In the inventory file, we can list multiple hosts under one single group, this will avoid repeating the same tasks multiple times for different host. More details on the inventory file usage can be found here.

Since Ansible command uses SSH to login, there is no need to install Ansible on all the host, it only needs to be installed on the Control Node. However, all Control Node and Managed Node should have python and any necessary python libraries installed. More on the Ansible installation can be found here.

For the demo, I will be using a laptop as the control node and guest CentOS-7 VM as the managed node. The CentOS-7 VM was provisioned using Vagrant on the provider VirtualBox.

Installing Ansible on the Control Node

We will install Ansible using pip as referenced in the Ansible document page. The following commands were executed as “Ansible” user.

$ curl https://bootstrap.pypa.io/get-pip.py -o get-pip.py
$ python get-pip.py --user

Using --user option, makes pip and Ansible commands to be installed under the HOME directory and we need to add the bin path to our PATH environment variable.

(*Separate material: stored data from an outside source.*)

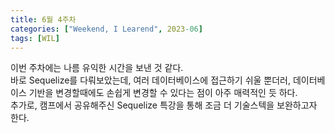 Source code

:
 ```yaml
---
title: 6월 4주차
categories: ["Weekend, I Learend", 2023-06]
tags: [WIL]
---
```


이번 주차에는 나름 유익한 시간을 보낸 것 같다.<br>
바로 Sequelize를 다뤄보았는데, 여러 데이터베이스에 접근하기 쉬울 뿐더러, 데이터베이스 기반을 변경할때에도 손쉽게 변경할 수 있다는 점이 아주 매력적인 듯 하다.<br>
추가로, 캠프에서 공유해주신 Sequelize 특강을 통해 조금 더 기술스텍을 보완하고자 한다. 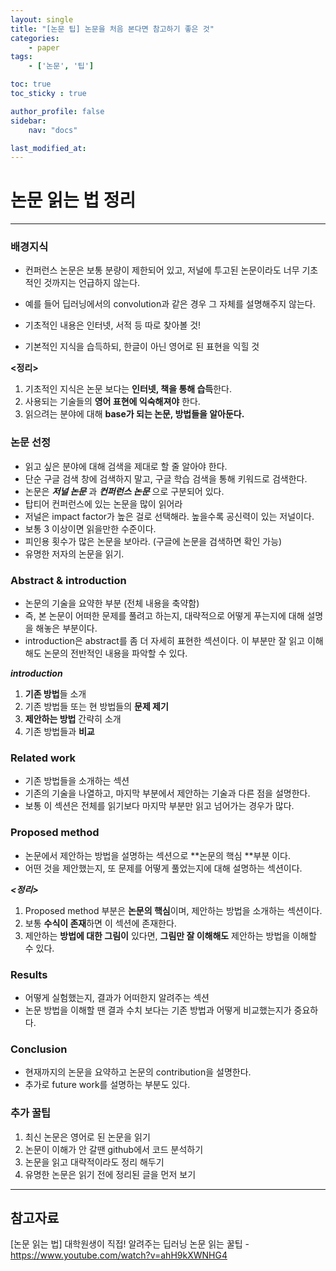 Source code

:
 ```yaml
---
layout: single
title: "[논문 팁] 논문을 처음 본다면 참고하기 좋은 것"
categories:	
    - paper
tags:
    - ['논문', '팁']

toc: true
toc_sticky : true

author_profile: false
sidebar:
    nav: "docs"

last_modified_at:
---
```



# 논문 읽는 법 정리

----



### 배경지식

- 컨퍼런스 논문은 보통 분량이 제한되어 있고, 저널에 투고된 논문이라도 너무 기초적인 것까지는 언급하지 않는다.
- 예를 들어 딥러닝에서의 convolution과 같은 경우 그 자체를 설명해주지 않는다.

- 기초적인 내용은 인터넷, 서적 등 따로 찾아볼 것!
- 기본적인 지식을 습득하되, 한글이 아닌 영어로 된 표현을 익힐 것



**<정리>**

1. 기초적인 지식은 논문 보다는 **인터넷, 책을 통해 습득**한다.
2. 사용되는 기술들의 **영어 표현에 익숙해져야** 한다.
3. 읽으려는 분야에 대해 **base가 되는 논문, 방법들을 알아둔다.**



### 논문 선정

- 읽고 싶은 분야에 대해 검색을 제대로 할 줄 알아야 한다.
- 단순 구글 검색 창에 검색하지 말고, 구글 학습 검색을 통해 키워드로 검색한다.
- 논문은 ***저널 논문*** 과 ***컨퍼런스 논문***  으로 구분되어 있다. 
- 탑티어 컨퍼런스에 있는 논문을 많이 읽어라
- 저널은 impact factor가 높은 걸로 선택해라. 높을수록 공신력이 있는 저널이다.
- 보통 3 이상이면 읽을만한 수준이다.
- 피인용 횟수가 많은 논문을 보아라. (구글에 논문을 검색하면 확인 가능)
- 유명한 저자의 논문을 읽기.



### Abstract & introduction

- 논문의 기술을 요약한 부분 (전체 내용을 축약함)
- 즉, 본 논문이 어떠한 문제를 풀려고 하는지, 대략적으로 어떻게 푸는지에 대해 설명을 해놓은 부분이다.
- introduction은 abstract를 좀 더 자세히 표현한 섹션이다. 이 부분만 잘 읽고 이해해도 논문의 전반적인 내용을 파악할 수 있다.

***introduction***

1. **기존 방법**들 소개
2. 기존 방법들 또는 현 방법들의 **문제 제기**
3. **제안하는 방법** 간략히 소개
4. 기존 방법들과 **비교**



### Related work

- 기존 방법들을 소개하는 섹션
- 기존의 기술을 나열하고, 마지막 부분에서 제안하는 기술과 다른 점을 설명한다.
- 보통 이 섹션은 전체를 읽기보다 마지막 부분만 읽고 넘어가는 경우가 많다.



### Proposed method

- 논문에서 제안하는 방법을 설명하는 섹션으로 **논문의 핵심 **부분 이다.
- 어떤 것을 제안했는지, 또 문제를 어떻게 풀었는지에 대해 설명하는 섹션이다.

***<정리>***

1. Proposed method 부분은 **논문의 핵심**이며, 제안하는 방법을 소개하는 섹션이다.
2. 보통 **수식이 존재**하면 이 섹션에 존재한다.
3. 제안하는 **방법에 대한 그림이** 있다면, **그림만 잘 이해해도** 제안하는 방법을 이해할 수 있다.



### Results

- 어떻게 실험했는지, 결과가 어떠한지 알려주는 섹션
- 논문 방법을 이해할 땐 결과 수치 보다는 기존 방법과 어떻게 비교했는지가 중요하다.



###  Conclusion

- 현재까지의 논문을 요약하고 논문의 contribution을 설명한다.
- 추가로 future work를 설명하는 부분도 있다.



### 추가 꿀팁

1. 최신 논문은 영어로 된 논문을 읽기
2. 논문이 이해가 안 갈땐 github에서 코드 분석하기
3. 논문을 읽고 대략적이라도 정리 해두기
4. 유명한 논문은 읽기 전에 정리된 글을 먼저 보기





----

## 참고자료

[논문 읽는 법] 대학원생이 직접! 알려주는 딥러닝 논문 읽는 꿀팁 - https://www.youtube.com/watch?v=ahH9kXWNHG4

$ echo 'export PATH=$HOME/Library/Python/2.7/bin:$PATH' >> ~/.bash_profile
$ source ~/.bash_profile

The following pip command has installed Ansible version 2.8.0 (which is the latest stable version at the time of writing this blog.)

$ pip install --user ansible 
$ which ansible
/Users/Ansible/Library/Python/2.7/bin/Ansible
$ ansible --version
Ansible 2.8.0
...
... 

Control Node and Managed Node Prechecks

Make sure you have a proper network connection between the control node and the managed node.

Check your Firewall for any rules which may block inbound and outbound connections on the SSH port, if so open the SSH port to provide access on both the control and managed nodes.

First, try to connect via SSH to the managed node. You should be able to login to the managed node from the control node.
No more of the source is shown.